Linda had been a slave, Linda had died; others should live in freedom, and the world be made beautiful. A reparation, a duty. And suddenly it was luminously clear to the Savage what he must do; it was as though a shutter had been opened, a curtain drawn back.

‘Now,’ said the Deputy-Bursar.

Another khaki female stepped forward.

‘Stop!’ called the Savage in a loud and ringing voice. ‘Stop!’

He pushed his way to the table; the Deltas stared at him with astonishment.

‘Ford!’ said the Deputy Sub-Bursar, below his breath. ‘It’s the Savage.’ He felt scared.

‘Listen, I beg you,’ cried the Savage earnestly. ‘Lend me your ears …’ He had never spoken in public before, and found it very difficult to express what he wanted to say. ‘Don’t take that horrible stuff. It’s poison, it’s poison.’

‘I say, Mr. Savage,’ said the Deputy Sub-Bursar, smiling propitiatingly. ‘Would you mind letting me …’

‘Poison to soul as well as body.’

‘Yes, but let me get on with my distribution, won’t you? There’s a good fellow.’ With the cautious tenderness of one who strokes a notoriously vicious animal, he patted the Savage’s arm. ‘Just let me …’

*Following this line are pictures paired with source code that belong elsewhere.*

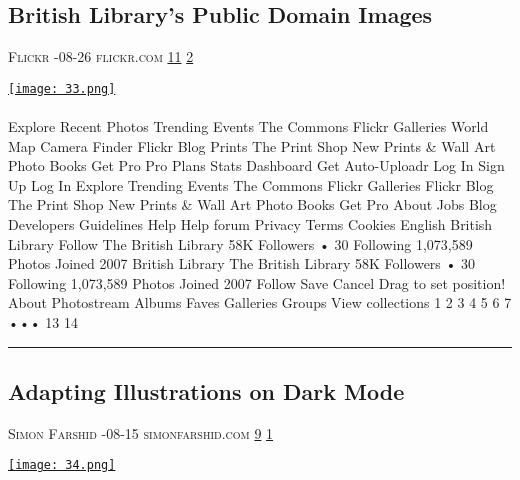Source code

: \documentclass[10pt,a4paper]{article}
\begin{document}
\begin{multicols*}{2}
\begin{minipage}{\linewidth}
\subsection{British Library's Public Domain Images}
\textsc{\footnotesize
{\scriptsize\faUser}\space 
Flickr 
{\scriptsize\faCalendar}-08-26 
{\scriptsize\faGlobe}\space 
flickr.com 
{\scriptsize\faThumbsOUp}\space 
\href{http://news.ycombinator.com/item?id=37165281\&utm\_term=comment}{11} 
{\scriptsize\faComments}\space 
\href{http://news.ycombinator.com/item?id=37165281\&utm\_term=comment}{2} 
}
\par\medskip\noindent
\href{https://www.flickr.com/photos/britishlibrary/albums/?utm\_source=hackernewsletter\&utm\_medium=email\&utm\_term=design}{
    \texttt{[image: 33.png]}
}
\end{minipage}
\paragraph{}
Explore
Recent Photos
Trending
Events
The Commons
Flickr Galleries
World Map
Camera Finder
Flickr Blog
Prints
The Print Shop
New
Prints \& Wall Art
Photo Books
Get Pro
Pro Plans
Stats Dashboard
Get Auto-Uploadr
Log In
Sign Up
Log In
Explore
Trending
Events
The Commons
Flickr Galleries
Flickr Blog
The Print Shop
New
Prints \& Wall Art
Photo Books
Get Pro
About
Jobs
Blog
Developers
Guidelines
Help
Help forum
Privacy
Terms
Cookies
English
British Library
Follow
The British Library
58K Followers
•
30 Following
1,073,589 Photos
Joined 2007
British Library
The British Library
58K Followers
•
30 Following
1,073,589 Photos
Joined 2007
Follow
Save
Cancel
Drag to set position!
About
Photostream
Albums
Faves
Galleries
Groups
View collections
1
2
3
4
5
6
7
•••
13
14
\par\noindent\textcolor{red}{\rule{\linewidth}{0.2mm}}
\vfill
\null
\noindent\begin{minipage}{\linewidth}
\subsection{Adapting Illustrations on Dark Mode}
\textsc{\footnotesize
{\scriptsize\faUser}\space 
Simon Farshid 
{\scriptsize\faCalendar}-08-15 
{\scriptsize\faGlobe}\space 
simonfarshid.com 
{\scriptsize\faThumbsOUp}\space 
\href{http://news.ycombinator.com/item?id=37133657\&utm\_term=comment}{9} 
{\scriptsize\faComments}\space 
\href{http://news.ycombinator.com/item?id=37133657\&utm\_term=comment}{1} 
}
\par\medskip\noindent
\href{https://blog.simonfarshid.com/adapting-illustrations-to-dark-mode?utm\_source=hackernewsletter\&utm\_medium=email\&utm\_term=design}{
    \texttt{[image: 34.png]}
}
\end{minipage}

\end{multicols*}
\end{document}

‘Never!’ cried the Savage.

‘But look here, old man …’

‘Throw it all away, that horrible poison.’

The words ‘Throw it all away’ pierced through the enfolding layers of incomprehension to the quick of the Deltas’ consciousness. An angry murmur went up from the crowd.

‘I come to bring you freedom,’ said the Savage, turning back towards the twins. ‘I come …’

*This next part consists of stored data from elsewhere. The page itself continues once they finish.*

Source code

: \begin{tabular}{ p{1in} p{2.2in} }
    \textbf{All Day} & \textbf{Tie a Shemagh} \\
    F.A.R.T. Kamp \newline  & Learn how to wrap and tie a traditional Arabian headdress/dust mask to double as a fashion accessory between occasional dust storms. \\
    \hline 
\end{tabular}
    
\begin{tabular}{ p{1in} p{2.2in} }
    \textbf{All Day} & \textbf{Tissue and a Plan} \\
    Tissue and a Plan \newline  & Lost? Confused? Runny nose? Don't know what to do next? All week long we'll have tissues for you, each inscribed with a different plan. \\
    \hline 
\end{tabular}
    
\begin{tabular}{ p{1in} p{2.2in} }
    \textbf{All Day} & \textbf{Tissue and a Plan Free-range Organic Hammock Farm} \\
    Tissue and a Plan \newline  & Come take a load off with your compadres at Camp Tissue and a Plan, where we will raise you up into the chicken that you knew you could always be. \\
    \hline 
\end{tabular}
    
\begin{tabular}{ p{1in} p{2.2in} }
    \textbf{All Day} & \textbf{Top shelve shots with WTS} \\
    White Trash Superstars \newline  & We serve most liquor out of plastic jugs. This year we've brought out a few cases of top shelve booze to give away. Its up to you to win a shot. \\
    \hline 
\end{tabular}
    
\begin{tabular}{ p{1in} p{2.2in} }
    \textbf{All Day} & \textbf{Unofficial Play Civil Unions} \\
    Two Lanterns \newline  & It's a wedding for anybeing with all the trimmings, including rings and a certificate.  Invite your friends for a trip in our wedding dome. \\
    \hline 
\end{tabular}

The Deputy Sub-Bursar heard no more; he had slipped out of the vestibule and was looking up a number in the telephone book.

‘Not in his own rooms,’ Bernard summed up. ‘Not in mine, not in yours. Not at the Aphroditæum; not at the Centre or the College. Where can he have got to?’

Helmholtz shrugged his shoulders. They had come back from their work expecting to find the Savage waiting for them at one or other of their usual meeting-places, and there was no sign of the fellow. Which was annoying, as they had meant to nip across to Biarritz in Helmholtz’s four-seater sporticopter. They’d be late for dinner if he didn’t come soon.

‘We’ll give him five more minutes,’ said Helmholtz. ‘If he doesn’t turn up by then, we’ll …’

The ringing of the telephone bell interrupted him. He picked up the receiver. ‘Hullo. Speaking.’ Then, after a long interval of listening, ‘Ford in Flivver!’ he swore. ‘I’ll come at once.’

‘What is it?’ Bernard asked.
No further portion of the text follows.